Once you find a line containing the word "content" in the entries below, copy it.

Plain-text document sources
============================================================

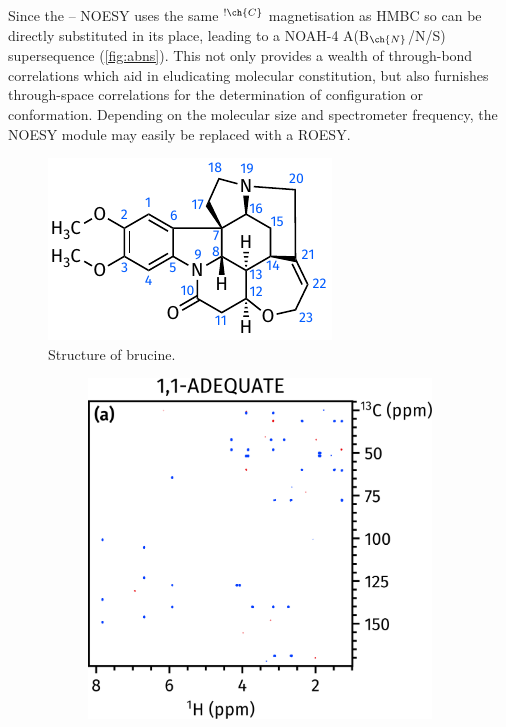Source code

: \documentclass[a4paper,12pt]{article}
\newcommand{\proton}{\ch{^{1}H}}
\newcommand{\carbon}{\ch{^{13}C}}
\newcommand{\magnnot}[1]{\ch{^1H}$^{!#1}$}
\newcommand{\abnns}{NOAH-4 A(B$_{\ch{N}}$/N/S)}
\begin{document}
\begin{refsection}
Since the \proton{}--\proton{} NOESY uses the same \magnnot{\ch{C}} magnetisation as \carbon{} HMBC so can be directly substituted in its place, leading to a \abnns{} supersequence (\cref{fig:abns}).
This not only provides a wealth of through-bond correlations which aid in eludicating molecular constitution, but also furnishes through-space correlations for the determination of configuration or conformation.
Depending on the molecular size and spectrometer frequency, the NOESY module may easily be replaced with a ROESY.

\begin{figure}[!ht]
    \centering
    \includegraphics[]{brucine.pdf}%
    \caption[Structure of brucine]{
        Structure of brucine.
    }
    \label{fig:samples_brucine}
\end{figure}

\clearpage 
\begin{figure}[htb]
    \begin{subfigure}[b]{\textwidth}
        \centering
        \includegraphics[]{abns_1.png}%
    \end{subfigure}
\end{figure}


\end{refsection}
\end{document}
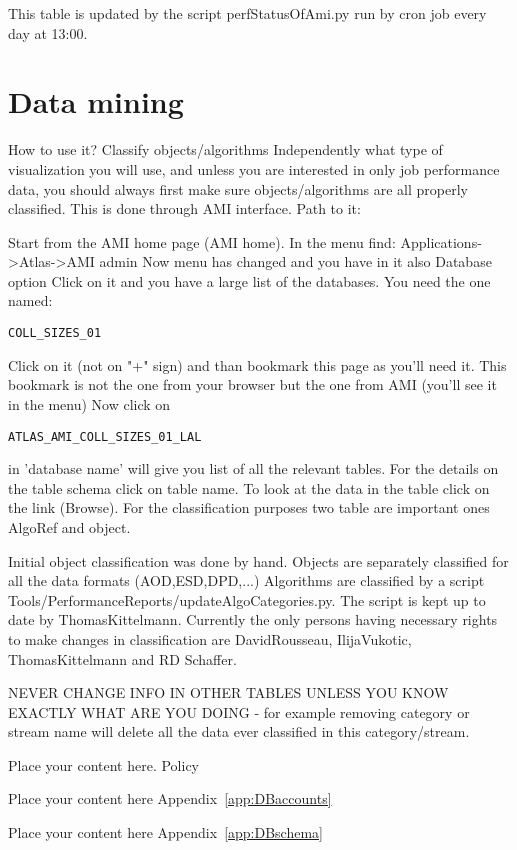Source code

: \documentclass{atlasnote}
\begin{document}
This table is updated by the script perfStatusOfAmi.py run by cron job every day at 13:00.


\section{Data mining}
How to use it?
Classify objects/algorithms
Independently what type of visualization you will use, and unless you are interested in only job performance data, you should always first make sure objects/algorithms are all properly classified. This is done through AMI interface. Path to it:

    Start from the AMI home page (AMI home).
    In the menu find: Applications->Atlas->AMI admin
    Now menu has changed and you have in it also Database option
    Click on it and you have a large list of the databases. You need the one named: \begin{verbatim}COLL_SIZES_01\end{verbatim}
    Click on it (not on "+" sign) and than bookmark this page as you'll need it. This bookmark is not the one from your browser but the one from AMI (you'll see it in the menu)
    Now click on \begin{verbatim}ATLAS_AMI_COLL_SIZES_01_LAL\end{verbatim} in 'database name' will give you list of all the relevant tables. For the details on the table schema click on table name. To look at the data in the table click on the link (Browse). For the classification purposes two table are important ones AlgoRef and object. 

Initial object classification was done by hand. Objects are separately classified for all the data formats (AOD,ESD,DPD,...) Algorithms are classified by a script Tools/PerformanceReports/updateAlgoCategories.py. The script is kept up to date by ThomasKittelmann. Currently the only persons having necessary rights to make changes in classification are DavidRousseau, IlijaVukotic, ThomasKittelmann and RD Schaffer.

NEVER CHANGE INFO IN OTHER TABLES UNLESS YOU KNOW EXACTLY WHAT ARE YOU DOING - for example removing category or stream name will delete all the data ever classified in this category/stream.

Place your content here. Policy~\cite{publication_policy}

Place your content here Appendix~\ref{app:DBaccounts}

Place your content here Appendix~\ref{app:DBschema}
\end{document}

============================================================

- _ANSWER TO THIS EXERCISE_:
Place your content here. Policy~\cite{publication_policy}
Place your content here Appendix~\ref{app:DBaccounts}
Place your content here Appendix~\ref{app:DBschema}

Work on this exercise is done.